We were bracing for a bad inflation report for May, but the headline and core CPI inflation measures both outdistanced our projections and accelerated sharply from April's pace.
Consumers Have No Place Hide From Rising Prices
Price increases last month were led by energy (+58.4% annualized pace), transportation (+26.8% annualized), and food and beverage categories (+14.5% annualized). Notable price increases were also recorded for housing (+10.7 annualized) and services (+9.4% annualized) There was really no place for consumers' to hide from rising prices last month with most categories of spending rising at a 4.5% annualized pace or better.
In short, there was virtually no good news in today's CPI report, increasing pressure on the Fed and Administration to do much more to change the price trajectory. Today's report prompted another upward revision in our near-term inflation forecasts and will likely push the Fed toward an even more hawkish rate hike path this year. We now expect three 50 basis point rate hikes at the next three FOMC meeting starting next week (June, July, and September). The Fed funds target rate is expected to be between 2.75 and 3.00 by year-end and rise to 3.25-3.50 by mid-2023.
These adjustments to the economic outlook raise the odds of a stagflationary outcome or worse for the U.S. economy over the next six quarters. We put the odds of a U.S. recession about a year from now somewhere in the 40-50 percent range. Not yet our baseline forecast, but getting dangerously close to it.

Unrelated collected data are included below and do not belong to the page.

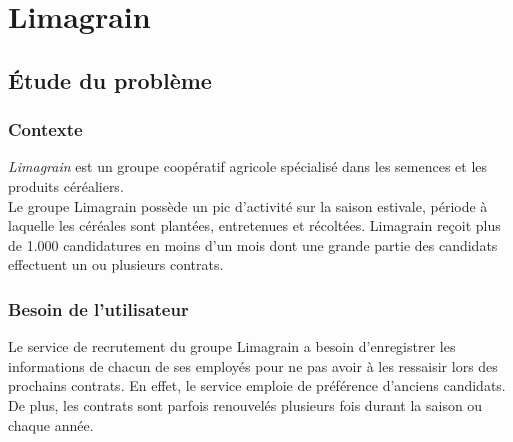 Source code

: \cleardoublepage

\chapter{Limagrain}


\section{Étude du problème}


\subsection{Contexte}

\textit{Limagrain} est un groupe coopératif agricole spécialisé dans les semences et les produits céréaliers.
\\

Le groupe Limagrain possède un pic d'activité sur la saison estivale, période à laquelle les céréales sont plantées, entretenues et récoltées.
Limagrain reçoit plus de 1.000 candidatures en moins d'un mois dont une grande partie des candidats effectuent un ou plusieurs contrats.


\subsection{Besoin de l'utilisateur}

Le service de recrutement du groupe Limagrain a besoin d'enregistrer les informations de chacun de ses employés pour ne pas avoir à les ressaisir lors des prochains contrats.
En effet, le service emploie de préférence d'anciens candidats.
De plus, les contrats sont parfois renouvelés plusieurs fois durant la saison ou chaque année.

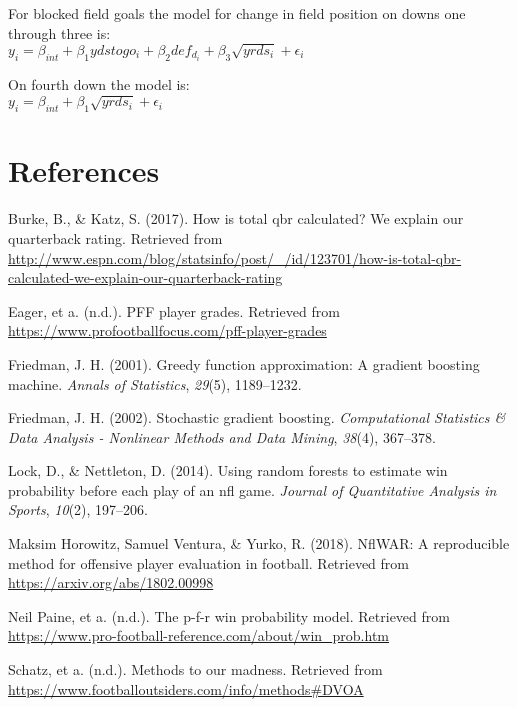 \documentclass[12pt,twoside]{dukestatscithesis}
\begin{document}
For blocked field goals the model for change in field position on downs one through three is:\\
\(y_{i} = \beta_{int} + \beta_{1}ydstogo_i + \beta_{2}def_{d_i} + \beta_{3}\sqrt{yrds_i} + \epsilon_{i}\)

On fourth down the model is:\\
\(y_{i} = \beta_{int} + \beta_{1}\sqrt{yrds_i} + \epsilon_{i}\)

\backmatter

\hypertarget{references}{%
\chapter*{References}\label{references}}


\noindent

\setlength{\parindent}{-0.20in}
\setlength{\leftskip}{0.20in}
\setlength{\parskip}{8pt}

\hypertarget{refs}{}
\leavevmode\hypertarget{ref-ESPN}{}%
Burke, B., \& Katz, S. (2017). How is total qbr calculated? We explain our quarterback rating. Retrieved from \url{http://www.espn.com/blog/statsinfo/post/_/id/123701/how-is-total-qbr-calculated-we-explain-our-quarterback-rating}

\leavevmode\hypertarget{ref-PFF}{}%
Eager, et a. (n.d.). PFF player grades. Retrieved from \url{https://www.profootballfocus.com/pff-player-grades}

\leavevmode\hypertarget{ref-friedman2001}{}%
Friedman, J. H. (2001). Greedy function approximation: A gradient boosting machine. \emph{Annals of Statistics}, \emph{29}(5), 1189--1232.

\leavevmode\hypertarget{ref-friedman2002}{}%
Friedman, J. H. (2002). Stochastic gradient boosting. \emph{Computational Statistics \& Data Analysis - Nonlinear Methods and Data Mining}, \emph{38}(4), 367--378.

\leavevmode\hypertarget{ref-lock2014}{}%
Lock, D., \& Nettleton, D. (2014). Using random forests to estimate win probability before each play of an nfl game. \emph{Journal of Quantitative Analysis in Sports}, \emph{10}(2), 197--206.

\leavevmode\hypertarget{ref-nflWAR}{}%
Maksim Horowitz, Samuel Ventura, \& Yurko, R. (2018). NflWAR: A reproducible method for offensive player evaluation in football. Retrieved from \url{https://arxiv.org/abs/1802.00998}

\leavevmode\hypertarget{ref-PFR}{}%
Neil Paine, et a. (n.d.). The p-f-r win probability model. Retrieved from \url{https://www.pro-football-reference.com/about/win_prob.htm}

\leavevmode\hypertarget{ref-FootballOutsiders}{}%
Schatz, et a. (n.d.). Methods to our madness. Retrieved from \url{https://www.footballoutsiders.com/info/methods\#DVOA}


\end{document}
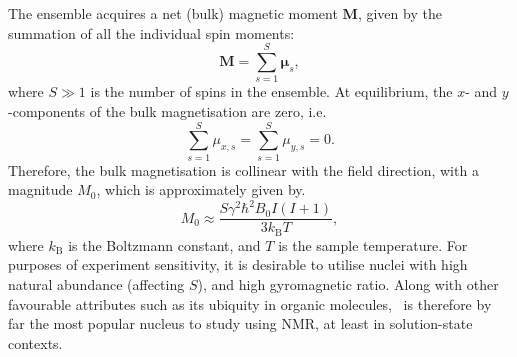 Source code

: The ensemble acquires a net (bulk) magnetic moment $\symbf{M}$, given by the
summation of all the individual spin moments:
\begin{equation}
    \symbf{M} = \sum\limits_{s=1}^{S} \symbf{\mu}_s,
\end{equation}
where $S \gg 1$ is the number of spins in the ensemble.
At equilibrium, the $x$- and $y$-components of the bulk magnetisation are zero,
i.e.
\begin{equation}
    \sum_{s=1}^{S} \mu_{x,s} = \sum_{s=1}^{S} \mu_{y,s} = 0.
\end{equation}
Therefore, the bulk magnetisation is collinear with the field direction, with a
magnitude $M_0$, which is approximately given by\cite[Section 1.1]{Cavanagh2007}.
\begin{equation}
    M_0 \approx \frac{S \gamma^2 \hbar^2 B_0 I (I + 1)}{3 k_{\text{B}} T},
\end{equation}
where $k_{\text{B}}$ is the Boltzmann constant, and $T$ is the sample
temperature. For purposes of experiment sensitivity, it is desirable to
utilise nuclei with high natural abundance (affecting $S$), and high
gyromagnetic ratio. Along with other favourable attributes such as its ubiquity
in organic molecules, \proton\ is therefore by far the most popular nucleus to
study using \ac{NMR}, at least in solution-state contexts.

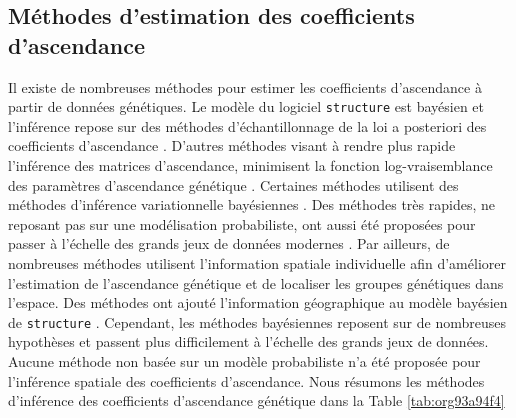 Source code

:\documentclass[12pt,a4paper,twoside]{ugathesis}
\begin{document}
\subsection{Méthodes d'estimation des coefficients d'ascendance}
\label{sec:org2d9371d}

Il existe de nombreuses méthodes pour estimer les coefficients d'ascendance à
partir de données génétiques. Le modèle du logiciel \texttt{structure} est bayésien et
l'inférence repose sur des méthodes d'échantillonnage de la loi a posteriori des
coefficients d'ascendance \citep{Pritchard2000}. D'autres méthodes visant à rendre
plus rapide l'inférence des matrices d'ascendance, minimisent la fonction
log-vraisemblance des paramètres d'ascendance génétique
\citep{Tang_2005,alexander2009admixture}. Certaines méthodes utilisent des
méthodes d'inférence variationnelle bayésiennes \citep{Raj_2014}. Des méthodes
très rapides, ne reposant pas sur une modélisation probabiliste, ont aussi été
proposées pour passer à l'échelle des grands jeux de données modernes
\citep{Frichot_2014,Popescu_2014}. Par ailleurs, de nombreuses méthodes utilisent
l'information spatiale individuelle afin d'améliorer l'estimation de
l'ascendance génétique et de localiser les groupes génétiques dans l'espace.
Des méthodes ont ajouté l'information géographique au modèle bayésien de
\texttt{structure} \citep{CHEN_2007,Corander2008,GUEDJ_2011}. Cependant, les méthodes
bayésiennes reposent sur de nombreuses hypothèses et passent plus difficilement
à l'échelle des grands jeux de données. Aucune méthode non basée sur un modèle
probabiliste n'a été proposée pour l'inférence spatiale des coefficients
d'ascendance. Nous résumons les méthodes d'inférence des coefficients
d'ascendance génétique dans la Table \ref{tab:org93a94f4}
\end{document}
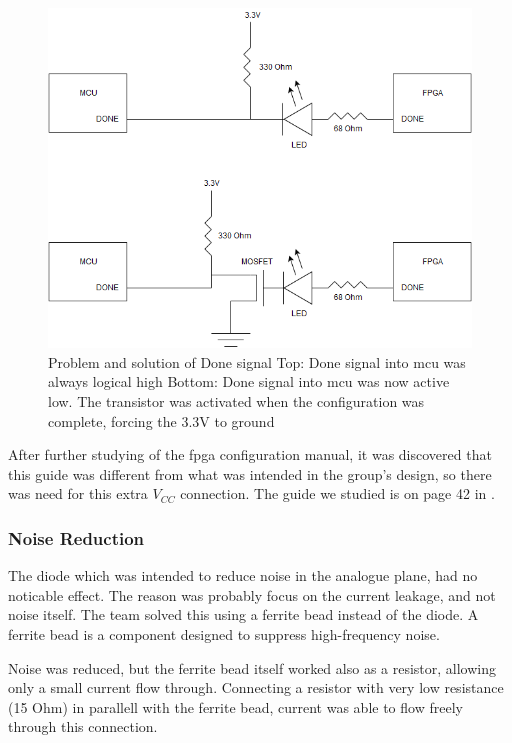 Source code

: \begin{figure}[h!]
\centering
\includegraphics[scale=0.5]{images/Done_Signal_Issue.png}
\caption{Problem and solution of Done signal
         \newline
         Top: Done signal into \gls{mcu} was always logical high
         \newline
         Bottom: Done signal into \gls{mcu} was now active low. The transistor was activated when the configuration was complete, forcing the 3.3V to ground}
\label{fig:Done Issue}
\end{figure}

After further studying of the \gls{fpga} configuration manual, it was discovered that this guide was different from what was intended in the group's design, so there was need for this extra \(V_{CC}\) connection. The guide we studied is on page 42 in \cite{fpga-configuration}.

\subsubsection{Noise Reduction}
The diode which was intended to reduce noise in the analogue plane, had no noticable effect. 
The reason was probably focus on the current leakage, and not noise itself. 
The team solved this using a ferrite bead instead of the diode. 
A ferrite bead is a component designed to suppress high-frequency noise. 

Noise was reduced, but the ferrite bead itself worked also as a resistor, allowing only a small current flow through. 
Connecting a resistor with very low resistance (15 Ohm) in parallell with the ferrite bead, current was able to flow freely through this connection.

Consumer inflation is forecast to peak this quarter at 8.3% from a year ago on a seasonally adjusted basis, slowing to only 7.5% by the fourth quarter of this year, before declining more meaningfully in 2023 to around 3.2% by the fourth quarter of next year. This historically high level of inflation is likely to be sustained for a while even as consumer spending and GDP growth continue to slow. This is the very definition of stagflation (stagnation with inflation). This is a miserable economic condition that most workers today have never seen before. One has to go back to the oil embargo days of the 1970's to see a similar economic environment.
Stubbornly High And Persistent Inflation Forecast
In fact, stagflation is such a miserable economic condition economists invented the Misery Index to help describe the economic pain that is felt by the average consumer. The Misery Index is just the sum of the inflation rate and unemployment rate. Today this measure is around 12.1%, levels last seen coming out of the Great Recession and the 1990-91 recession.
The plunge in the University of Michigan Consumer Sentiment index to a record low in June is a telling indicator of consumers' sour moods and downbeat expectations for their economic and financial future.
Consumer Sentiment Hits A Record Low in June
We acknowledge that the current high inflation and rising gas prices are the primary driver of the plunge, but if this decline in confidence is sustained it will become a bigger driver of consumer spending behavior. For now, trillions of dollars in excess personal savings and pent-up demand for services like travel and tourism are allowing consumers to close their eyes and keep spending despite rapidly rising food, energy and rent prices. But a day of reckoning may be coming if supply and demand don't rebalance soon and the Fed fails to bring down price inflation to a more sustainable level.